Most restaurants offering a seafood menu generally offer the same choices: shrimp, scallops, salmon ... And lobster in season. But do you also know the Monkfish, the sculpins, the green sea urchin, the sweet laminaria of mariculture and the Atlantic wakame? These are edible species found in our St. Lawrence River and whose Fourchette bleue program would like to help you taste!
Yes, the St. Lawrence is full of a variety of edible species and that is why the Fourchette bleue exists: to introduce Quebec consumers and restaurateurs to another horizon!
For restaurateurs and also fishmongers, the program also awards certification. Thus, it is very easy for consumers to taste Saint-Laurent products since they only have to look for the Fourchette bleue logo.

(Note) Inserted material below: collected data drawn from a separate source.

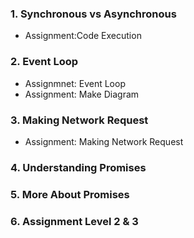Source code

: ### 1. Synchronous vs Asynchronous
- Assignment:Code Execution
### 2. Event Loop
- Assignmnet: Event Loop
- Assignment: Make Diagram
### 3. Making Network Request
- Assignment: Making Network Request
### 4. Understanding Promises
### 5. More About Promises
### 6. Assignment Level 2 & 3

Founded in 2009 by Exploramer, the Fourchette bleue program first aims at sound management of the river's marine resources and then encourages the addition of the many unknown species that live there. By the same token, consumers will be able to discover these hidden treasures of the St. Lawrence.
In short, these establishments encourage the sustainable development of the St. Lawrence River and of course showcases the Quebec fishing industry. Among other things, these actions allow Fourchette bleue to minimize discards at sea of ??these species.
Obviously, these are less known species ... but which, surprisingly, are just as succulent and nutritious!
For the year 2020, Fourchette bleue retained a total of 43 species of fish, seafood, marine mammals and algae. It’s much more than shrimp, scallops and salmon!